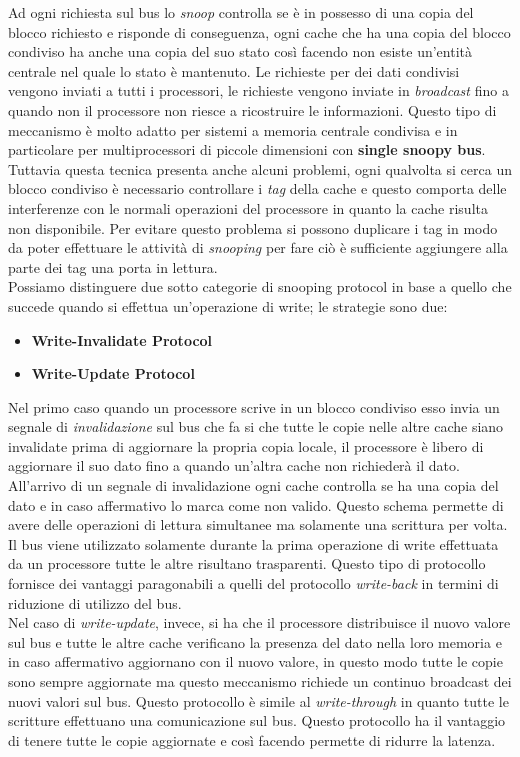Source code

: Ad ogni richiesta sul bus lo \emph{snoop} controlla se è in possesso di una copia del blocco richiesto e risponde di conseguenza, ogni cache che ha una copia del blocco condiviso ha anche una copia del suo stato così facendo non esiste un'entità centrale nel quale lo stato è mantenuto. Le richieste per dei dati condivisi vengono inviati a tutti i processori, le richieste vengono inviate in \emph{broadcast} fino a quando non il processore non riesce a ricostruire le informazioni. Questo tipo di meccanismo è molto adatto per sistemi a memoria centrale condivisa e in particolare per multiprocessori di piccole dimensioni con \textbf{single snoopy bus}. Tuttavia questa tecnica presenta anche alcuni problemi, ogni qualvolta si cerca un blocco condiviso è necessario controllare i \emph{tag} della cache e questo comporta delle interferenze con le normali operazioni del processore in quanto la cache risulta non disponibile. Per evitare questo problema si possono duplicare i tag in modo da poter effettuare le attività di \emph{snooping} per fare ciò è sufficiente aggiungere alla parte dei tag una porta in lettura.\\
Possiamo distinguere due sotto categorie di snooping protocol in base a quello che succede quando si effettua un'operazione di write; le strategie sono due:
\begin{itemize}
\item \textbf{Write-Invalidate Protocol}
\item \textbf{Write-Update Protocol}
\end{itemize}
Nel primo caso  quando un processore scrive in un blocco condiviso esso invia un segnale di \emph{invalidazione} sul bus che fa si che tutte le copie nelle altre cache siano invalidate prima di aggiornare la propria copia locale, il processore è libero di aggiornare il suo dato fino a quando un'altra cache non richiederà il dato. All'arrivo di un segnale di invalidazione ogni cache controlla se ha una copia del dato e in caso affermativo lo marca come non valido. Questo schema permette di avere delle operazioni di lettura simultanee ma solamente una scrittura per volta. Il bus viene utilizzato solamente durante la prima operazione di write effettuata da un processore tutte le altre risultano trasparenti. Questo tipo di protocollo fornisce dei vantaggi paragonabili a quelli del protocollo \emph{write-back} in termini di riduzione di utilizzo del bus.\\
Nel caso di \emph{write-update}, invece, si ha che il processore distribuisce il nuovo valore sul bus e tutte le altre cache verificano la presenza del dato nella loro memoria e in caso affermativo aggiornano con il nuovo valore, in questo modo tutte le copie sono sempre aggiornate ma questo meccanismo richiede un continuo broadcast dei nuovi valori sul bus. Questo protocollo è simile al \emph{write-through} in quanto tutte le scritture effettuano una comunicazione sul bus. Questo protocollo ha il vantaggio di tenere tutte le copie aggiornate e così facendo permette di ridurre la latenza.\\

* Prompt *
Only the pictures are to be dropped; the rest of the material above must be duplicated exactly.

* Response below *
Source code

: Ad ogni richiesta sul bus lo \emph{snoop} controlla se è in possesso di una copia del blocco richiesto e risponde di conseguenza, ogni cache che ha una copia del blocco condiviso ha anche una copia del suo stato così facendo non esiste un'entità centrale nel quale lo stato è mantenuto. Le richieste per dei dati condivisi vengono inviati a tutti i processori, le richieste vengono inviate in \emph{broadcast} fino a quando non il processore non riesce a ricostruire le informazioni. Questo tipo di meccanismo è molto adatto per sistemi a memoria centrale condivisa e in particolare per multiprocessori di piccole dimensioni con \textbf{single snoopy bus}. Tuttavia questa tecnica presenta anche alcuni problemi, ogni qualvolta si cerca un blocco condiviso è necessario controllare i \emph{tag} della cache e questo comporta delle interferenze con le normali operazioni del processore in quanto la cache risulta non disponibile. Per evitare questo problema si possono duplicare i tag in modo da poter effettuare le attività di \emph{snooping} per fare ciò è sufficiente aggiungere alla parte dei tag una porta in lettura.\\
Possiamo distinguere due sotto categorie di snooping protocol in base a quello che succede quando si effettua un'operazione di write; le strategie sono due:
\begin{itemize}
\item \textbf{Write-Invalidate Protocol}
\item \textbf{Write-Update Protocol}
\end{itemize}
Nel primo caso  quando un processore scrive in un blocco condiviso esso invia un segnale di \emph{invalidazione} sul bus che fa si che tutte le copie nelle altre cache siano invalidate prima di aggiornare la propria copia locale, il processore è libero di aggiornare il suo dato fino a quando un'altra cache non richiederà il dato. All'arrivo di un segnale di invalidazione ogni cache controlla se ha una copia del dato e in caso affermativo lo marca come non valido. Questo schema permette di avere delle operazioni di lettura simultanee ma solamente una scrittura per volta. Il bus viene utilizzato solamente durante la prima operazione di write effettuata da un processore tutte le altre risultano trasparenti. Questo tipo di protocollo fornisce dei vantaggi paragonabili a quelli del protocollo \emph{write-back} in termini di riduzione di utilizzo del bus.\\
Nel caso di \emph{write-update}, invece, si ha che il processore distribuisce il nuovo valore sul bus e tutte le altre cache verificano la presenza del dato nella loro memoria e in caso affermativo aggiornano con il nuovo valore, in questo modo tutte le copie sono sempre aggiornate ma questo meccanismo richiede un continuo broadcast dei nuovi valori sul bus. Questo protocollo è simile al \emph{write-through} in quanto tutte le scritture effettuano una comunicazione sul bus. Questo protocollo ha il vantaggio di tenere tutte le copie aggiornate e così facendo permette di ridurre la latenza.\\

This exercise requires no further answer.